The SABMiller Namibia brewery at Okahandja plans to use 3,25 hectolitres (hl) of water for every hectolitre of beer produced in its first year of operation with its 2018 target being 3,10 hl. One hectolitre is equal to 100 litres. The brewery’s start-up consumption rate of 3,25 hl is made up of 1 hl of beer that exits and 2,25 hl of water used in the brewing of the beer. The 2,25hl used covers water usage that does not enter the final product, but is consumed in activities such as cleaning of vessels, pipelines, bottles and crates, provision of steam, refrigeration and purified carbon dioxide from the fermentation process and water packing of the pipelines between pushes of beer from tank to tank.
This water is soiled to varying levels, depending on the use to which it is put, and the water which SABMiller Namibia believes can be re-used in other parts of the plant is reused a second time before entering the effluent stream.

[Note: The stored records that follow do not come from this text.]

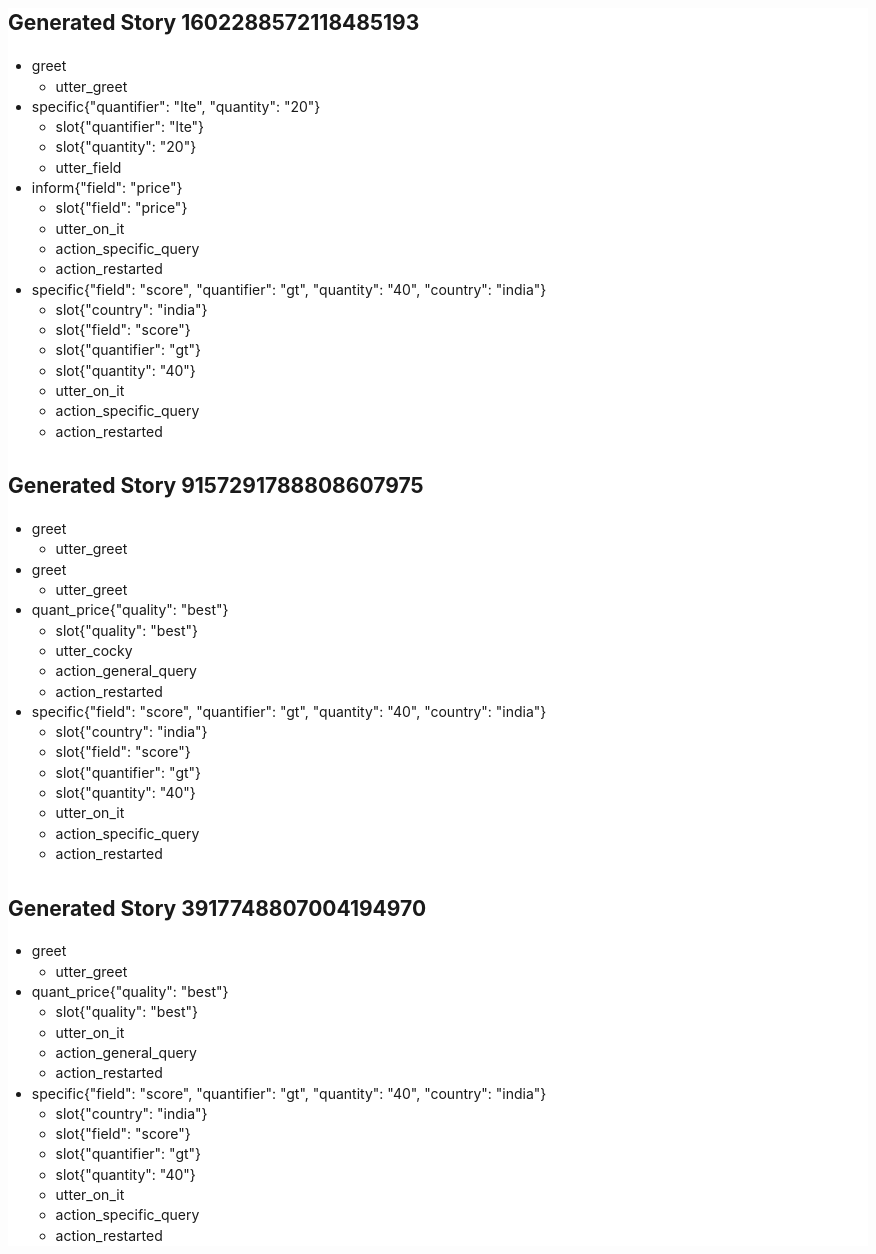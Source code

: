 ## Generated Story 1602288572118485193
* greet
    - utter_greet
* specific{"quantifier": "lte", "quantity": "20"}
    - slot{"quantifier": "lte"}
    - slot{"quantity": "20"}
    - utter_field
* inform{"field": "price"}
    - slot{"field": "price"}
    - utter_on_it
    - action_specific_query
    - action_restarted
* specific{"field": "score", "quantifier": "gt", "quantity": "40", "country": "india"}
    - slot{"country": "india"}
    - slot{"field": "score"}
    - slot{"quantifier": "gt"}
    - slot{"quantity": "40"}
    - utter_on_it
    - action_specific_query
    - action_restarted

## Generated Story 9157291788808607975
* greet
    - utter_greet
* greet
    - utter_greet
* quant_price{"quality": "best"}
    - slot{"quality": "best"}
    - utter_cocky
    - action_general_query
    - action_restarted
* specific{"field": "score", "quantifier": "gt", "quantity": "40", "country": "india"}
    - slot{"country": "india"}
    - slot{"field": "score"}
    - slot{"quantifier": "gt"}
    - slot{"quantity": "40"}
    - utter_on_it
    - action_specific_query
    - action_restarted

## Generated Story 3917748807004194970
* greet
    - utter_greet
* quant_price{"quality": "best"}
    - slot{"quality": "best"}
    - utter_on_it
    - action_general_query
    - action_restarted
* specific{"field": "score", "quantifier": "gt", "quantity": "40", "country": "india"}
    - slot{"country": "india"}
    - slot{"field": "score"}
    - slot{"quantifier": "gt"}
    - slot{"quantity": "40"}
    - utter_on_it
    - action_specific_query
    - action_restarted
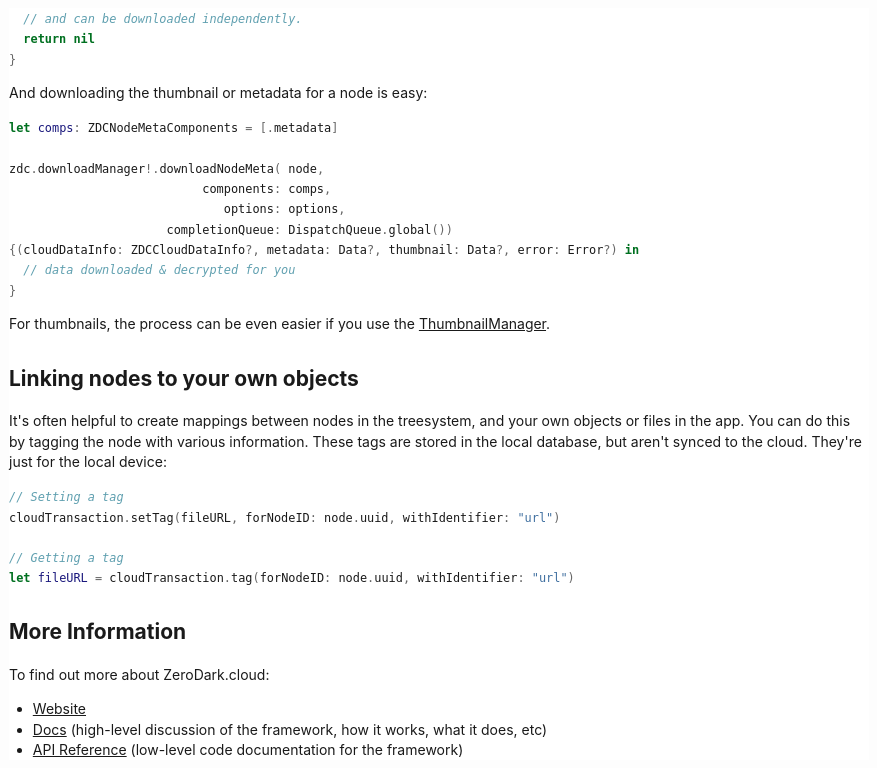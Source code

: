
 ```swift
  // and can be downloaded independently.
  return nil
}
```



And downloading the thumbnail or metadata for a node is easy:

```swift
let comps: ZDCNodeMetaComponents = [.metadata]
		
zdc.downloadManager!.downloadNodeMeta( node,
                           components: comps,
                              options: options,
                      completionQueue: DispatchQueue.global())
{(cloudDataInfo: ZDCCloudDataInfo?, metadata: Data?, thumbnail: Data?, error: Error?) in
  // data downloaded & decrypted for you
}
```



For thumbnails, the process can be even easier if you use the [ThumbnailManager](https://apis.zerodark.cloud/Classes/ZDCImageManager.html).



## Linking nodes to your own objects

It's often helpful to create mappings between nodes in the treesystem, and your own objects or files in the app. You can do this by tagging the node with various information. These tags are stored in the local database, but aren't synced to the cloud. They're just for the local device:

```swift
// Setting a tag
cloudTransaction.setTag(fileURL, forNodeID: node.uuid, withIdentifier: "url")

// Getting a tag
let fileURL = cloudTransaction.tag(forNodeID: node.uuid, withIdentifier: "url")
```



## More Information

To find out more about ZeroDark.cloud:

- [Website](https://www.zerodark.cloud/)
- [Docs](https://zerodarkcloud.readthedocs.io/en/latest/) (high-level discussion of the framework, how it works, what it does, etc)
- [API Reference](https://apis.zerodark.cloud/index.html) (low-level code documentation for the framework)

Steam usage results in condensation of the steam back into water, and the return of this condensate back to the boilers is very important in terms of ensuring that as little “new” water as possible is used in steam generation – to this end condensate return targets of between 85 and 90 percent will be sought.
In addition to the robust water management in the brewery, there is the added impact on a broader environmental front with SABMiller Namibia being able to reduce its carbon footprint due to a new focus on transport of raw materials rather than the more energy consumptive transport of final product.
“In the SABMiller rankings of breweries for water usage for its comparable size – all breweries in SABMiller producing less than 1 000 000 hectolitres – the Okahandja brewery will rank 6th once it achieves its design water use ratio (3,25 hl/hl). This is particularly notable given that the Okahandja brewery also ranks within the lower 25 percent of this size range, being a 260 000 hl per annum brewery. All of the breweries ranked 1-5 are much larger than Okahandja and four of these are 1 000 000 hls in size. These figures indicate that we will have a world class facility,” the company said in a statement.
The company said the water saving initiatives will make the beer less costly to produce in the long term and this is able to be passed to the consumer in the form of being able to contain price increases in future years. “We are committed to safeguarding our beautiful nation’s scarcest resource by carefully managing our water consumption,” said Cobus Bruwer the Managing Director of SABMiller Namibia.